Issues and solutions involved in global wave model application to routine sea state bias range correction across the satellite altimeter constellation
Event: 2015 Ocean Surface Topography Science Team Meeting
Session: Instrument Processing: Corrections
Presentation type: Type Oral
More accurate sea state bias (SSB) models that include global ocean surface wave model data have been shown to reduce error in the overall sea level variance signal and potentially alter the mean dynamic topography across ocean basins. However, there is a range of ocean wave models to choose from and their output is: i) highly dependent on the surface wind forcing product used to run them and ii) somewhat dependent on variations of the physics, optimization, data assimilation, and application that defines each specific wave model configuration. In order to consistently apply ocean wave model data to altimeter range correction, a strategy is needed to do this in a fashion that preserves the integrity and accuracy of each satellite’s measurements, and do this over the long term, i.e. from ~1992 to present.
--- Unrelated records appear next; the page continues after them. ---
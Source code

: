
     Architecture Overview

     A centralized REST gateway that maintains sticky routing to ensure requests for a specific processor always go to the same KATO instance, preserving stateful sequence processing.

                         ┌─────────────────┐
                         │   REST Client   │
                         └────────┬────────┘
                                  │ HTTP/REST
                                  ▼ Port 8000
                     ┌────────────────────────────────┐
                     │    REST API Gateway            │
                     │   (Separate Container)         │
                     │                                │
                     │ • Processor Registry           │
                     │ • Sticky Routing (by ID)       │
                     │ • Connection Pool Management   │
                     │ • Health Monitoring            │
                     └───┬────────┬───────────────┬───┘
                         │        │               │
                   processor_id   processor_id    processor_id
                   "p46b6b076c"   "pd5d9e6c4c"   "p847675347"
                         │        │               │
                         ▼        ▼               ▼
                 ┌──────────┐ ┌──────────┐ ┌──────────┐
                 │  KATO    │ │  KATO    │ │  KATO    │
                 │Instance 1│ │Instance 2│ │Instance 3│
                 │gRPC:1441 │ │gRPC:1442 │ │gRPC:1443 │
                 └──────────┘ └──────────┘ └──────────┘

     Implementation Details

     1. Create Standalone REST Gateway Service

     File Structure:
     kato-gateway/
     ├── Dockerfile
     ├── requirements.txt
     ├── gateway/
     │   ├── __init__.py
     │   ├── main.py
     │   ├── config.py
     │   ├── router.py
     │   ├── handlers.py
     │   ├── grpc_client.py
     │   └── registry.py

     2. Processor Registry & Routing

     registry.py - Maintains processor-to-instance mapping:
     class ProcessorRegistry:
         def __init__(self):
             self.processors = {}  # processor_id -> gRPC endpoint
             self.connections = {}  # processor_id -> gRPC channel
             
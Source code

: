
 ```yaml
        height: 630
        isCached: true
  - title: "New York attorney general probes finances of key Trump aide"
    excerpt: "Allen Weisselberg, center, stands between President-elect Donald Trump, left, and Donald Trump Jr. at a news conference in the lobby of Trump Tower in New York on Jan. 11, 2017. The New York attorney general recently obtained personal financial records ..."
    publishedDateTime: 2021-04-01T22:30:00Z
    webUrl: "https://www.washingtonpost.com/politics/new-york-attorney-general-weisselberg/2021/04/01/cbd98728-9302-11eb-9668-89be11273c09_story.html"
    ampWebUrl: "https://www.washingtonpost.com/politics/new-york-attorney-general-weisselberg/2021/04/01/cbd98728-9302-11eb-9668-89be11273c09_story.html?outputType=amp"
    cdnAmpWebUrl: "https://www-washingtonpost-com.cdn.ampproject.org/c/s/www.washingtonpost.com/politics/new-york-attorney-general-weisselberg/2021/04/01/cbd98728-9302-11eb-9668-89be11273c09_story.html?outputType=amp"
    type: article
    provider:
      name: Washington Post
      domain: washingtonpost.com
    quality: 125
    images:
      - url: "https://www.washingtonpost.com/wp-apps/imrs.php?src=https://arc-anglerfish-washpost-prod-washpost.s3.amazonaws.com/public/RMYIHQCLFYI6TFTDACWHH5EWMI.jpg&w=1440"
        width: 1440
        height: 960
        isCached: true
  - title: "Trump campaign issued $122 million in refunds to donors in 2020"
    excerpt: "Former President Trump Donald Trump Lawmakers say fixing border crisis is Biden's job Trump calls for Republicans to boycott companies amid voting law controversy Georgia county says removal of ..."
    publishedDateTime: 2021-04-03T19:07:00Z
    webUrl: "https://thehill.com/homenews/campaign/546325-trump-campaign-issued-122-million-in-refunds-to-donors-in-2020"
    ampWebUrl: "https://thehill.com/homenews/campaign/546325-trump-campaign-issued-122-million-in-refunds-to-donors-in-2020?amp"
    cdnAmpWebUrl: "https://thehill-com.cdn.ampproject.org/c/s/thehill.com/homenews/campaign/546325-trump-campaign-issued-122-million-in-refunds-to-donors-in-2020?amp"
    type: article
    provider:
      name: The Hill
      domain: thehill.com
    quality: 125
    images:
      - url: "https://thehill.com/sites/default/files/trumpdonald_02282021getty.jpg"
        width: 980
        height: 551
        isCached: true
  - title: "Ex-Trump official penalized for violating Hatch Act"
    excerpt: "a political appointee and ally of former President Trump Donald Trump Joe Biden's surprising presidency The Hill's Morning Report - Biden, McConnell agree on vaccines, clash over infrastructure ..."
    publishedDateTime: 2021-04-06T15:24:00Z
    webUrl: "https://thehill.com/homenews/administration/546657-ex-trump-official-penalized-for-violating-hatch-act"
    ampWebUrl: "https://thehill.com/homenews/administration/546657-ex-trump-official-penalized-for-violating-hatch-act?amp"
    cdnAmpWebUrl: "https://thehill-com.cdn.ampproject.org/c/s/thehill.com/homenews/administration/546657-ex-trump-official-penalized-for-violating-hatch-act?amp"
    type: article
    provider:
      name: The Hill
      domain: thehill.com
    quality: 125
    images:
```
Ideally, this strategy can also provide pseudo-operational SSB corrections suitable for interim and science quality (IGDR and GDR) data records that are made available for use within weeks or less of real time. This study proposes and evaluates an approach that involves use of an existing hindcast WAVEWATCH III wave model database at IFREMER (using NCEP-CFSR wind data) that runs from 1990-2012 and then transitioning to the use of the operational Meteo-France WAM model (using ECMWF winds) starting in Dec. 2014. Potential problems with switching between models comes both in long term drift and spatial/temporal biases in the wind and wave field estimates that may in turn impact the SSB. In the present SSB model the focus is on the mean wave period parameter. Our results will address wave model differences observed in recent assessments, the proposed approaches to remedy differences and transitions in the context of the SSB correction, and assessment of the level of SSB error that results from transitioning between products. One encouraging preliminary result is the finding of improved SSB model performance when using wave period information from the data assimilating Meteo-France WAM output.